For making open-source data infrastructure easier to set up and manage for your AI project, Qubinets is a good choice. It streamlines data pipeline creation and operation with managed open-source tools, a schema connector repository and customizable cloud environments. The service supports a broad range of technologies and can run on multiple cloud computing foundations with a drag-and-drop user interface. And it has flexible pricing options, including a free tier, so it's good for teams with complex data projects.
Another option is Airbyte, an open-source data integration service that can move data from more than 300 sources to many destinations. It has features like a Connector Builder for custom connectors and Automated Schema Evolution for change data capture. It can be deployed in cloud-hosted and self-managed configurations, and it's got an easy-to-use interface. That makes it a good choice for small-scale and large-scale data integration projects.

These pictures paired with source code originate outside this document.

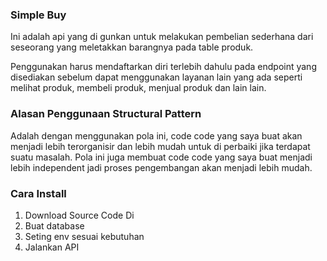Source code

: ### Simple Buy 
Ini adalah api yang di gunkan untuk melakukan pembelian sederhana dari seseorang yang meletakkan barangnya pada table produk.

Penggunakan harus mendaftarkan diri terlebih dahulu pada endpoint yang disediakan sebelum dapat menggunakan layanan lain yang ada seperti melihat produk, membeli produk, menjual produk dan lain lain. 


### Alasan Penggunaan Structural Pattern
Adalah dengan menggunakan pola ini, code code yang saya buat akan menjadi lebih terorganisir dan lebih mudah untuk di perbaiki jika terdapat suatu masalah. Pola ini juga membuat code code yang saya buat menjadi lebih independent jadi proses pengembangan akan menjadi lebih mudah.


### Cara Install
1. Download Source Code Di
2. Buat database
3. Seting env sesuai kebutuhan 
4. Jalankan API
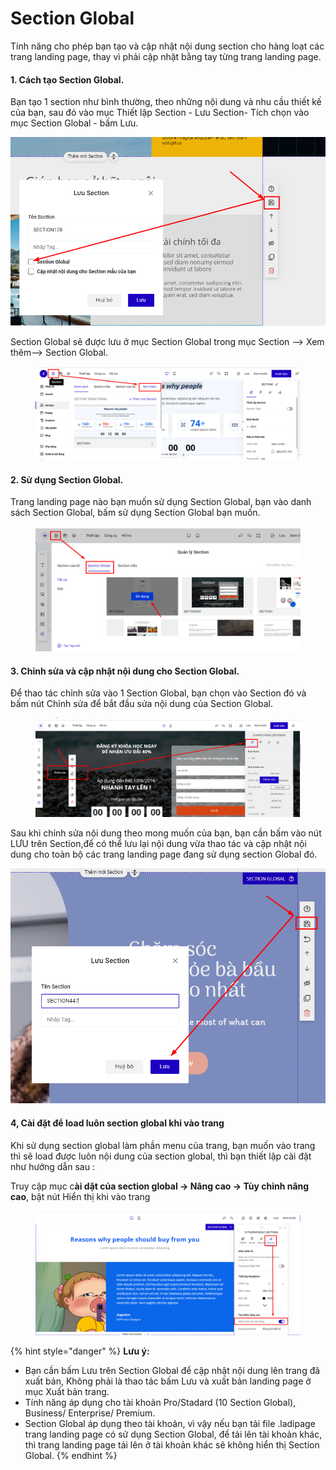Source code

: # Section Global

Tính năng cho phép bạn tạo và cập nhật nội dung section cho hàng loạt các trang landing page, thay vì phải cập nhật bằng tay từng trang landing page.

#### 1. Cách tạo Section Global.

Bạn tạo 1 section như bình thường, theo những nội dung và nhu cầu thiết kế của bạn, sau đó vào mục Thiết lập Section - Lưu Section- Tích chọn vào mục Section Global - bấm Lưu.

![](<../../.gitbook/assets/image (1087).png>)

Section Global sẽ được lưu ở mục Section Global trong mục Section --> Xem thêm--> Section Global.

<figure><img src="../../.gitbook/assets/section global.png" alt=""><figcaption></figcaption></figure>

#### 2. Sử dụng Section Global.

Trang landing page nào bạn muốn sử dụng Section Global, bạn vào danh sách Section Global, bấm sử dụng Section Global bạn muốn.

<figure><img src="../../.gitbook/assets/section global 2.png" alt=""><figcaption></figcaption></figure>

#### 3. Chỉnh sửa và cập nhật nội dung cho Section Global.

Để thao tác chỉnh sửa vào 1 Section Global, bạn chọn vào Section đó và bấm nút Chỉnh sửa để bắt đầu sửa nội dung của Section Global.

<figure><img src="../../.gitbook/assets/section global 3 (1).png" alt=""><figcaption></figcaption></figure>

Sau khi chỉnh sửa nội dung theo mong muốn của bạn, bạn cần bấm vào nút LƯU trên Section,để có thể lưu lại nội dung vừa thao tác và cập nhật nội dung cho toàn bộ các trang landing page đang sử dụng section Global đó.

![](<../../.gitbook/assets/image (1156).png>)

#### 4, Cài đặt để load luôn section global khi vào trang

&#x20;Khi sử dụng section global làm phần menu của trang, bạn muốn vào trang thì sẽ load được luôn nội dung của section global, thì bạn thiết lập cài đặt như hướng dẫn sau :&#x20;

Truy cập mục c**ài dặt của section global -> Nâng cao -> Tùy chỉnh nâng cao**, bật nút Hiển thị khi vào trang&#x20;

<figure><img src="../../.gitbook/assets/image (1188).png" alt=""><figcaption></figcaption></figure>

{% hint style="danger" %}
**Lưu ý:**&#x20;

* Bạn cần bấm Lưu trên Section Global để cập nhật nội dung lên trang đã xuất bản, Không phải là thao tác bấm Lưu và xuất bản landing page ở mục Xuất bản trang.
* Tính năng áp dụng cho tài khoản Pro/Stadard (10 Section Global), Business/ Enterprise/ Premium.
* Section Global áp dụng theo tài khoản, vì vậy nếu bạn tải file .ladipage trang landing page có sử dụng Section Global, để tải lên tài khoản khác, thì trang landing page tải lên ở tài khoản khác sẽ không hiển thị Section Global.
{% endhint %}
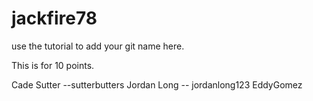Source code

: # jackfire78
use the tutorial to add your git name here.

This is for 10 points. 

Cade Sutter --sutterbutters
Jordan Long -- jordanlong123
EddyGomez
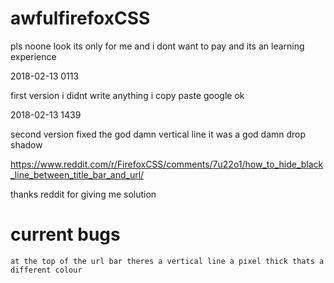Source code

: # awfulfirefoxCSS

pls noone look its only for me and i dont want to pay and its an learning experience

2018-02-13 0113

first version i didnt write anything i copy paste google ok

2018-02-13 1439

second version fixed the god damn vertical line it was a god damn drop shadow

https://www.reddit.com/r/FirefoxCSS/comments/7u22o1/how_to_hide_black_line_between_title_bar_and_url/

thanks reddit for giving me solution

# current bugs

    at the top of the url bar theres a vertical line a pixel thick thats a different colour
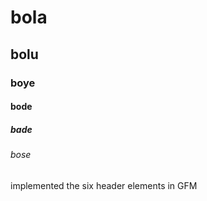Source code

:# bola
## bolu
### boye
#### bode
##### bade 
###### bose










implemented the six header elements in GFM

Also worth a look is Aiven, a cloud-agnostic service that manages cloud data infrastructure. It runs open-source software like Apache Kafka and PostgreSQL on a variety of cloud computing foundations, including AWS, Google and Azure. Aiven's service is designed to let customers quickly deploy data infrastructure, see exactly how much it costs and benefit from security and compliance features. That makes it a good choice for companies large and small.
Last is dstack, an open-source engine that automates the provisioning of infrastructure for AI model development and deployment. It can run on multiple cloud computing providers and on-premises servers, making it easier to set up and manage AI workloads. With multiple deployment options and a large community of users, dstack is designed to let you focus on data and research while cutting costs.